Here's a gardening tidbit. When is the best time to weed? Well, of course, when the weed first emerges from the ground and has very little root... but, well, we don't tend to catch them until they are larger than the flowers. LOL. So, now to answer the question. After it has rained. If you get a heavy deluge, or really good dousing of water that seeps deep into the ground. The next day... or later that day, grab your bucket and whatever weeding tools you use and get out there. PULL... yes, PULL those weeds out. If the ground is really wet, they will literally slip out, maybe even with all the hairy little roots still attached. I did that for a mulch area, pulling dandelions, Queen Anne's lace, thistle, creeping Jenny and all sorts of other weeds out - tap root and all the little roots, too. If you get the root out, they don't tend to grow back. LOL. I've got a little weeding to do and it has threatened to rain for the last couple of days. Even the weatherman believes it will rain. It hasn't. Each day it doesn't rain and I don't pull the weeds, they get stronger root systems and bigger. If it don't rain tonight, I will get the sprinkler out and let it run for about an hour in the morning, then again for about thirty minutes in the afternoon. Then, in the evening shade and cool, I'll sit on my little bench and pull those weeds out. BTW, if you know my luck, it will pour that night after I've watered so well.

Until next I ramble on...

Sunday, August 27, 2017

Trying Something New

I've been writing this blog for several years, always trying to "capture" an essence of what I wanted to say, but always failing in the completion.  Okay, not a total failure, but I've always felt my blogs were somewhat lackluster. Yes, occasionally I would have one that stood out, glistening in the sunlight, but more often than not, most of the posts were either drab, boring updates or some rant. Again, maybe more rants than updates.
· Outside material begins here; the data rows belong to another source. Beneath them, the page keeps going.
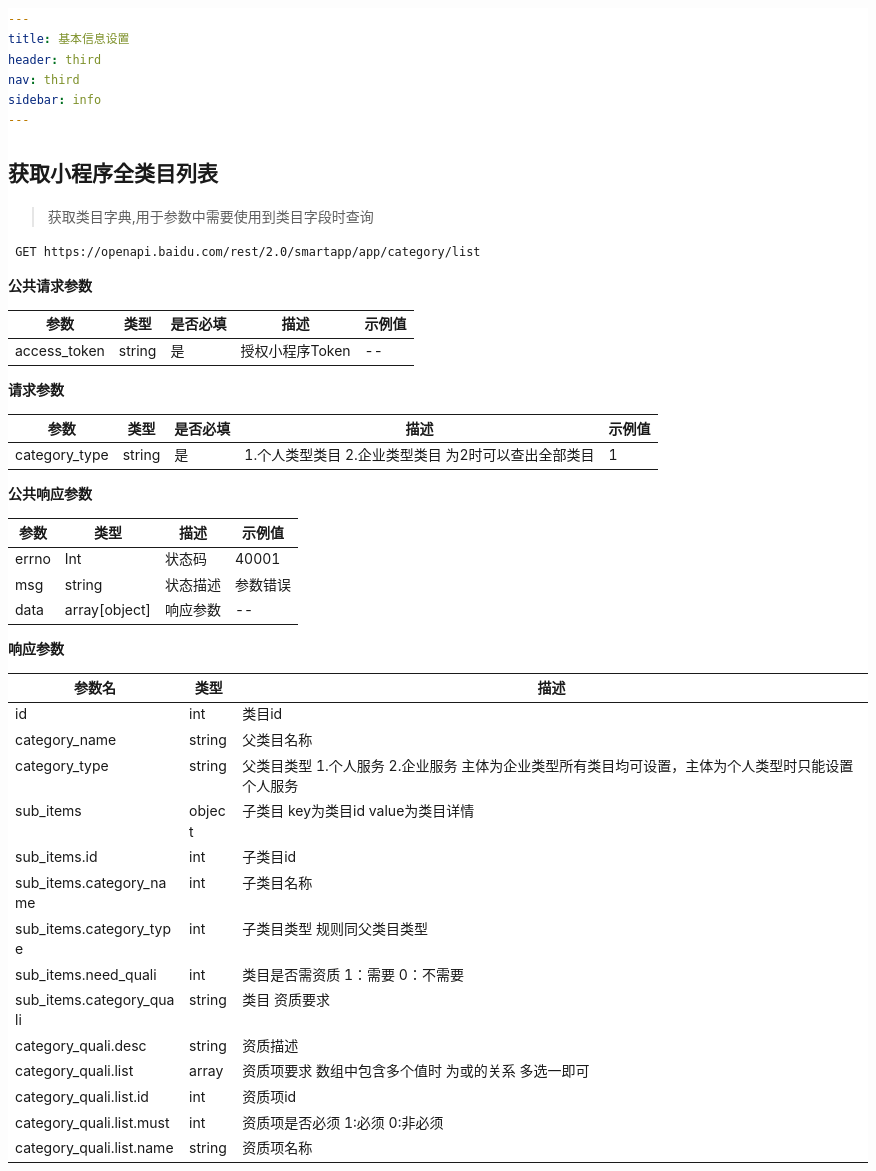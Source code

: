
 ```yaml
---
title: 基本信息设置
header: third
nav: third
sidebar: info
---
```


## 获取小程序全类目列表

> 获取类目字典,用于参数中需要使用到类目字段时查询 

``` 
 GET https://openapi.baidu.com/rest/2.0/smartapp/app/category/list 
```

**公共请求参数** 

| 参数         | 类型   | 是否必填 | 描述            | 示例值 |
| ------------ | ------ | -------- | --------------- | ------ |
| access_token | string | 是       | 授权小程序Token | --     |

**请求参数** 

| 参数          | 类型   | 是否必填 | 描述                                                | 示例值 |
| ------------- | ------ | -------- | --------------------------------------------------- | ------ |
| category_type | string | 是       | 1.个人类型类目 2.企业类型类目 为2时可以查出全部类目 | 1      |

**公共响应参数** 

| 参数  | 类型          | 描述     | 示例值   |
| ----- | ------------- | -------- | -------- |
| errno | Int           | 状态码   | 40001    |
| msg   | string        | 状态描述 | 参数错误 |
| data  | array[object] | 响应参数 | --       |

**响应参数** 

|参数名|类型|描述|
|---|---|---|
|id| int| 类目id|
|category_name|string|父类目名称|
|category_type|string|父类目类型 1.个人服务 2.企业服务 主体为企业类型所有类目均可设置，主体为个人类型时只能设置个人服务|
|sub_items|object|子类目 key为类目id value为类目详情|
|sub_items.id|int|子类目id|
|sub_items.category_name|int|子类目名称|
|sub_items.category_type|int|子类目类型 规则同父类目类型|
|sub_items.need_quali|int|类目是否需资质 1：需要 0：不需要|
|sub_items.category_quali|string|类目 资质要求|
|category_quali.desc|string|资质描述|
|category_quali.list|array|资质项要求 数组中包含多个值时 为或的关系 多选一即可|
|category_quali.list.id|int|资质项id|
|category_quali.list.must|int|资质项是否必须 1:必须 0:非必须|
|category_quali.list.name|string|资质项名称|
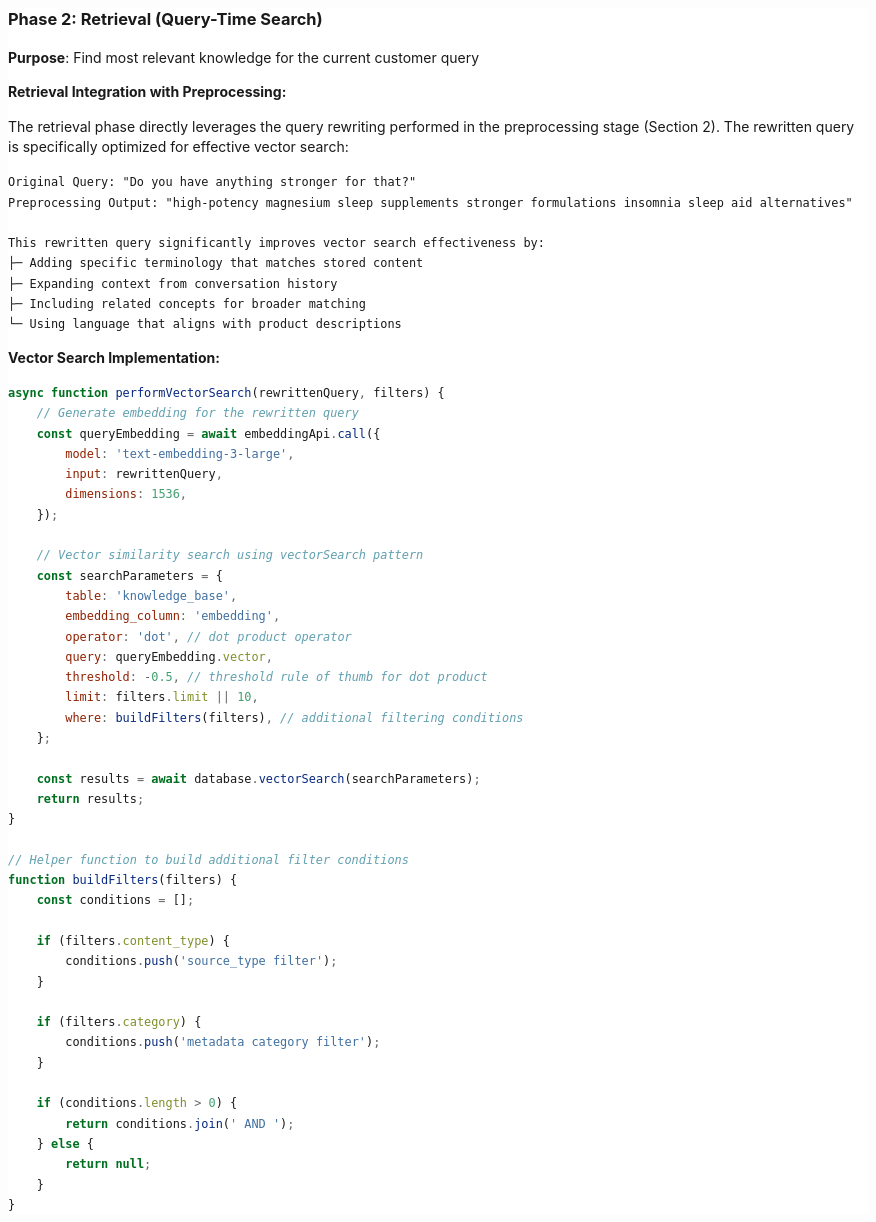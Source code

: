 ### Phase 2: Retrieval (Query-Time Search)

**Purpose**: Find most relevant knowledge for the current customer query

**Retrieval Integration with Preprocessing:**

The retrieval phase directly leverages the query rewriting performed in the preprocessing stage (Section 2). The rewritten query is specifically optimized for effective vector search:

```
Original Query: "Do you have anything stronger for that?"
Preprocessing Output: "high-potency magnesium sleep supplements stronger formulations insomnia sleep aid alternatives"

This rewritten query significantly improves vector search effectiveness by:
├─ Adding specific terminology that matches stored content
├─ Expanding context from conversation history
├─ Including related concepts for broader matching
└─ Using language that aligns with product descriptions
```

**Vector Search Implementation:**

```javascript
async function performVectorSearch(rewrittenQuery, filters) {
    // Generate embedding for the rewritten query
    const queryEmbedding = await embeddingApi.call({
        model: 'text-embedding-3-large',
        input: rewrittenQuery,
        dimensions: 1536,
    });

    // Vector similarity search using vectorSearch pattern
    const searchParameters = {
        table: 'knowledge_base',
        embedding_column: 'embedding',
        operator: 'dot', // dot product operator
        query: queryEmbedding.vector,
        threshold: -0.5, // threshold rule of thumb for dot product
        limit: filters.limit || 10,
        where: buildFilters(filters), // additional filtering conditions
    };

    const results = await database.vectorSearch(searchParameters);
    return results;
}

// Helper function to build additional filter conditions
function buildFilters(filters) {
    const conditions = [];

    if (filters.content_type) {
        conditions.push('source_type filter');
    }

    if (filters.category) {
        conditions.push('metadata category filter');
    }

    if (conditions.length > 0) {
        return conditions.join(' AND ');
    } else {
        return null;
    }
}
```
Today I want to try something different. In addition to my usual mundane update and/or rant, I want to add personal items about me.

Why, you ask? Because I want you to know me, the guy who puts this all together. Sure, everyone knows I write and I cook and I have a wife, kids and grandkids. But... do you really know me?

First, my updates. I've been busy the last few weeks doing edits for my writing clients. I really enjoy doing them because I get to be on the cutting edge of what is new coming out. Plus, I feel I am giving back to the writing community, teaching others how to improve their skills as writers.

If all goes well, once more I'll be teaching a class at Terra State Community College in Fremont, OH. This one will be a shorter class, about three weeks. It is about using dialog for characterization. I'm hoping the students find it useful and helpful.

My garden is coming to harvest.  I have nine (9) tomato plants with a couple of plants of several different varieties. I tried something different this year rather than the same old types as I have grown in the past.  The most unusual one was the Jersey Devil, a 'Roma-type' tomato. Here's a picture of them growing and another with my hand around one still growing to ripeness.



Notice their length? And inside is basically all meat with just a few seeds.  Great for salsa, stewed tomatoes and purees.


This is my wife's first batch of salsa for 2017. There wasn't quite enough to make 8 pints so Yours Truly got to do a little QC that night.  And I wiped out what was left of the tortilla chips.  My wife went to the store and bought two big bags so I won't run out. She has since canned 6 qts of stewed tomatoes, another 11 pts of salsa and 8 pts of tomato juice. She looked at the garden and made the following comment. "[heavy sigh] And this is only the start of the season."

I should mention she also canned 9 qts of dill pickles, 8 pts of banana peppers and I have a couple heads of cabbage - to which I will make a lot of egg rolls for the freezer. There is a bevy of green peppers and I'll be making my infamous freezer green pepper casseroles for the winter.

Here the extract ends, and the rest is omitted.